The practical goal is a record you can review later without reconstructing the week from chat messages or calendar blocks. A useful setup gives employees access to their own registered working-time information and keeps records for five years after the end of the period used to calculate the employee's average weekly working time.
A Danish timesheet should identify the employee, date, start and end time or daily total, breaks where tracked, project, task, client, and approval status. Teams that bill clients also need billable and non-billable categories, rate context, invoice notes, and currency support in Danish krone. Those fields turn time records into usable payroll, billing, and management data.

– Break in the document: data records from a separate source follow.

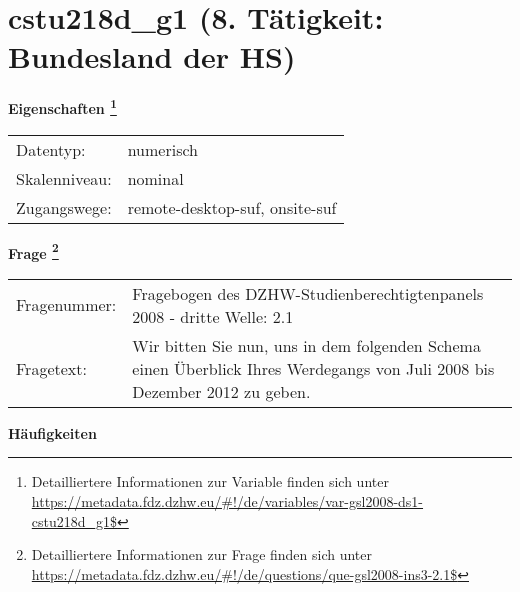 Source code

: 
    \setcounter{footnote}{0}

    \vspace*{-1.8cm}
	\section{cstu218d\_g1 (8. Tätigkeit: Bundesland der HS)}
	\label{section:cstu218d_g1}



    \vspace*{0.5cm}
    \noindent\textbf{Eigenschaften
	\footnote{Detailliertere Informationen zur Variable finden sich unter
		\url{https://metadata.fdz.dzhw.eu/\#!/de/variables/var-gsl2008-ds1-cstu218d_g1$}}}\\
	\begin{tabularx}{\hsize}{@{}lX}
	Datentyp: & numerisch \\
	Skalenniveau: & nominal \\
	Zugangswege: &
	  remote-desktop-suf, 
	  onsite-suf
 \\
    \end{tabularx}



				\vspace*{0.5cm}
                \noindent\textbf{Frage
	                \footnote{Detailliertere Informationen zur Frage finden sich unter
		              \url{https://metadata.fdz.dzhw.eu/\#!/de/questions/que-gsl2008-ins3-2.1$}}}\\
				\begin{tabularx}{\hsize}{@{}lX}
					Fragenummer: &
					  Fragebogen des DZHW-Studienberechtigtenpanels 2008 - dritte Welle:
					  2.1
 \\
					Fragetext: & Wir bitten Sie nun, uns in dem folgenden Schema einen Überblick Ihres Werdegangs von Juli 2008 bis Dezember 2012 zu geben. \\
				\end{tabularx}





        		\vspace*{0.5cm}
                \noindent\textbf{Häufigkeiten}

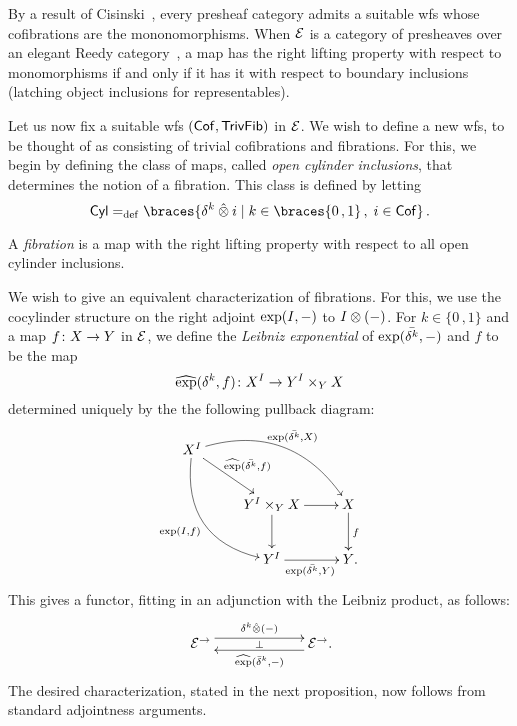 \documentclass[reqno,10pt,a4paper,oneside,draft]{amsart}
\begin{document}
\begin{example} \label{thm:generation-presheaf-cisinski}
By a result of Cisinski~\cite[Proposition~1.2.27]{cisinski-asterisque}, every presheaf category admits a suitable wfs whose cofibrations are the mononomorphisms.
When $\cal{E}$ is a category of presheaves over an elegant Reedy category~\cite{bergner-rezk-elegant}, a map has the right lifting property with respect to monomorphisms if and only if it has it with respect to boundary inclusions (latching object inclusions for representables).
\end{example}

Let us now fix a suitable wfs $(\Cof,\TrivFib)$ in $\catE$.
We wish to define a new wfs, to be thought of as consisting of trivial cofibrations and fibrations.
For this, we begin by defining the class of maps, called \emph{open cylinder inclusions}, that determines the notion of a fibration.
This class is defined by letting
\begin{equation} \label{equ:cylinc}
\Cyl \defeq \braces{\kcyl \hatotimes i \mid k \in \braces{0\,, 1} \, , \; i \in \Cof}
\, .\end{equation}

\begin{definition} \label{thm:fib}
A \emph{fibration} is a map with the right lifting property with respect to all open cylinder inclusions.
\end{definition}

We wish to give an equivalent characterization of fibrations.
For this, we use the cocylinder structure on the right adjoint $\exp(\interval, -)$ to $\interval \otimes (-)$.
For $k \in \{ 0 \, , 1 \}$ and a map $f \co X \to Y$ in $\calE$, we define the \emph{Leibniz exponential} of
$\exp(\bar{\kcyl}, -)$ and $f$ to be the map
\[
\hatexp(\kcyl, f) \co X^\interval \to Y^\interval \times_{Y} X
\]
determined uniquely by the the following pullback diagram:
\[
\xymatrix{
X^\interval \ar@/^2pc/[drr]^-{\exp(\bar{\kcyl}, X)}  \ar@/_2pc/[ddr]_{\exp(\interval, f)} \ar[dr]^-{\hatexp(\bar{\kcyl}, f)} &  & \\
  &   Y^\interval \times_{Y} X    \ar[d] \ar[r]  & X \ar[d]^f \\
  & Y^\interval \ar[r]_{\exp(\bar{\kcyl}, Y)} & Y \rlap{.} }
  \]
This gives a functor, fitting in an adjunction with the Leibniz product, as follows:
\begin{equation}
\label{equ:leibniz-prod-exp}
\xymatrix@C+4em{
  \catE^\to
  \ar@<1ex>[r]^{\kcyl \hatotimes (-)}
  \ar@{}[r]|{\bot}
&
  \catE^\to
  \ar@<1ex>[l]^{\hatexp(\bar{\delta}^k, -)}
\rlap{.}}
\end{equation}
The desired characterization, stated in the next proposition, now follows from standard adjointness arguments.
\end{document}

Working-time review also needs enough detail to spot pressure points. EU working-time rules limit average weekly working time, including overtime, to 48 hours per seven-day period, using a reference period that may not exceed four months for that calculation. Daily records also help managers review the 11 consecutive hours of daily rest required in each 24-hour period.
Denmark's rule includes an exception for self-arranging workers whose working time cannot be measured or predetermined because of the nature of the work, or who can determine their own working time. The employment contract must state that the working-time rules do not apply. Treat that as a documented worker-category decision, rather than a general exemption for senior or remote staff.
Employee time records tied to identifiable workers are personal data. Danish systems must fit GDPR and the Danish Data Protection Act, including transparency, purpose limitation, data minimization, and storage limitation. Basic time entry is different from intrusive monitoring, so keep the fields tied to a clear work purpose and avoid collecting activity data that the team does not need.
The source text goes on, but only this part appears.